Even if we had accurate political polls, no one would be able to tell you whether the country is set to elect the incumbent president, John Mahama, or if we’ll see Nana Afuko-Addo in power next year. But there are some indications tied into the present state of the Ghanaian problems that are likely to make a difference when it’s time to vote.
For a start, it’s important to look at the power situation in Ghana. Sure, Dumsor has effectively ended, but that doesn’t solve the problem. Not only does the cessation of (planned) power outages resemble a bid for reelection, it’s not as though it hasn’t affected the economy – and worse. The cost of electricity is horrendously untenable for most of the population, and the Mahama government has reaffirmed its preference for coal power production which is dangerous, costly, and clearly unsustainable. With new parties interested in developing nuclear power plants in Ghana, Mahama will need to change course – or just keep running the country’s electrical supply into the ground.

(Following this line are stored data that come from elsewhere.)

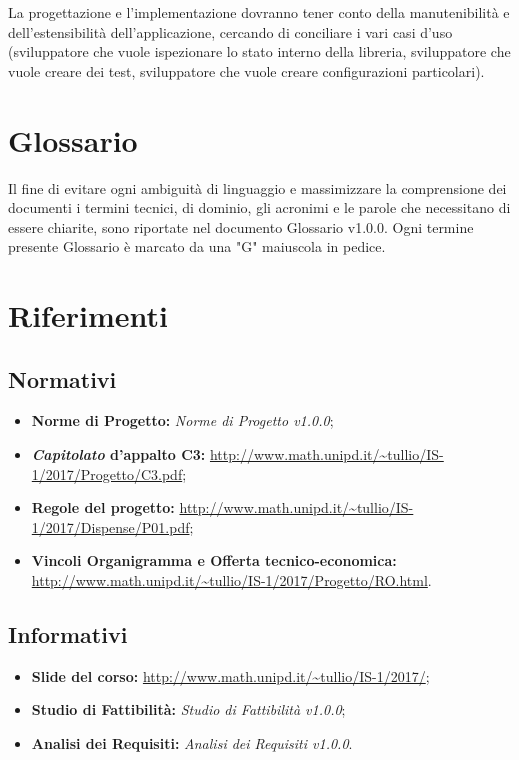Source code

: \documentclass[./PianodiProgetto.tex]{subfiles}
\begin{document}
	La progettazione e l'implementazione dovranno tener conto della manutenibilità e dell'estensibilità dell'applicazione, cercando di conciliare i vari casi d'uso (sviluppatore che vuole ispezionare lo stato interno della libreria, sviluppatore che vuole creare dei test, sviluppatore che vuole creare configurazioni particolari). 
	
	\section{Glossario}
	Il fine di evitare ogni ambiguità di linguaggio e massimizzare la comprensione dei documenti i termini tecnici, di dominio, gli acronimi e le parole che necessitano di essere chiarite, sono riportate nel documento Glossario v1.0.0. Ogni termine presente Glossario è marcato da una "G" maiuscola in pedice.
	
	\section{Riferimenti}
	
	\subsection{Normativi}
	\begin{itemize}
		\item \textbf{Norme di Progetto:} \textit{Norme di Progetto v1.0.0};
		\item \textbf{\textit{Capitolato} d'appalto C3:} \url{http://www.math.unipd.it/~tullio/IS-1/2017/Progetto/C3.pdf};
		\item \textbf{Regole del progetto:} \url{http://www.math.unipd.it/~tullio/IS-1/2017/Dispense/P01.pdf};
		\item \textbf{Vincoli Organigramma e Offerta tecnico-economica:} \url{http://www.math.unipd.it/~tullio/IS-1/2017/Progetto/RO.html}.
	\end{itemize}
	
	\subsection{Informativi}
	\begin{itemize}
		\item \textbf{Slide del corso:} \url{http://www.math.unipd.it/~tullio/IS-1/2017/};
		\item \textbf{Studio di Fattibilità:} \textit{Studio di Fattibilità v1.0.0};
		\item \textbf{Analisi dei Requisiti:} \textit{Analisi dei Requisiti v1.0.0}.
	\end{itemize}
	
\end{document}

It’s a little funny just how much power can affect the entire economy. SES Satellites are now operating in over two million Ghanaian homes. That’s a growth of 18 percent since 2014. Satellite broadcasting has the ability to expand different areas of the economy, from arts and culture to infrastructure and job creation. But who was going to sign up for a new satellite when they could watch it sporadically, at best.
There are things you can buy when the power is out and the economy is rocky. Not the things you need to survive, like food… but the opposite. According to the Ghana National Commission of Small Arms, there are about 2.3 million civilian-owned firearms in the country. Yikes. And, if you’re ready for the double yikes, the authorities don’t have the appropriate records for over a million of those weapons. Sure, this isn’t the sort of thing that leads to the election of a president, but the nod towards the ability to commit crimes is something that the public should take seriously.

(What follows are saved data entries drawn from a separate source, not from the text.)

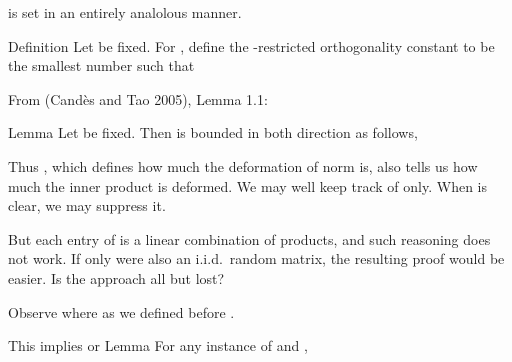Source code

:  is set in an entirely analolous manner.

\stopsubsection

\startsubsection [title={Suffice It to Ignore DFT Matrix}]

\Result
{Definition}
{
Let  be fixed.
For , define the -restricted orthogonality constant  to be the smallest number such that
}

From  (Cand\`es and Tao 2005), Lemma 1.1:

\Result
{Lemma}
{
Let  be fixed.
Then  is bounded in both direction as follows,
}

Thus , which defines how much the deformation of norm is, also tells us how much the inner product is deformed.
We may well keep track of  only.
When  is clear, we may suppress it.

But each entry of  is a linear combination of products, and such reasoning does not work.
If only  were also an i.i.d.\ random matrix, the resulting proof would be easier.
Is the approach all but lost?

Observe
where as we defined before .

This implies
or
\Result
{Lemma}
{
For any instance of  and ,
}
\stopsubsection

And, although Ghana is relatively peaceful, it’s possible to be afraid – and there are people that know it all too well. The Global Slavery Index Report suggests that Ghana is number 34 out of 167 – for the highest number of modern slaves in the country. Ghana isn’t the most populous country in Africa, far from it. So, how do we account for the estimated 103,300 enslaved people in the country? Isn’t that something we should focus on while we work to get guns off the street?
Though, to be honest, it’s possible the government has bigger problems. After all Ghana’s total Eurobond debt is sitting at US$ 3.5 billion. Not only is the second highest amount of all the African countries, it accounts for more than 10 percent of total African Eurobond debt. (Only Ethiopia owes more, in case you’re wondering.) And, about 79 percent of the total debt was secured under the Mahama-led government. That’s a little scary, especially combined with the president’s penchant for coal power.
Perhaps that’s why Afuko-Addo ranks higher as an influential politician according to the Ghana’s Most Influential Awards. He’s listed as number four, while Mahama sits in 14th. That’s rather telling, isn’t it? Still, we’ll need to wait and see.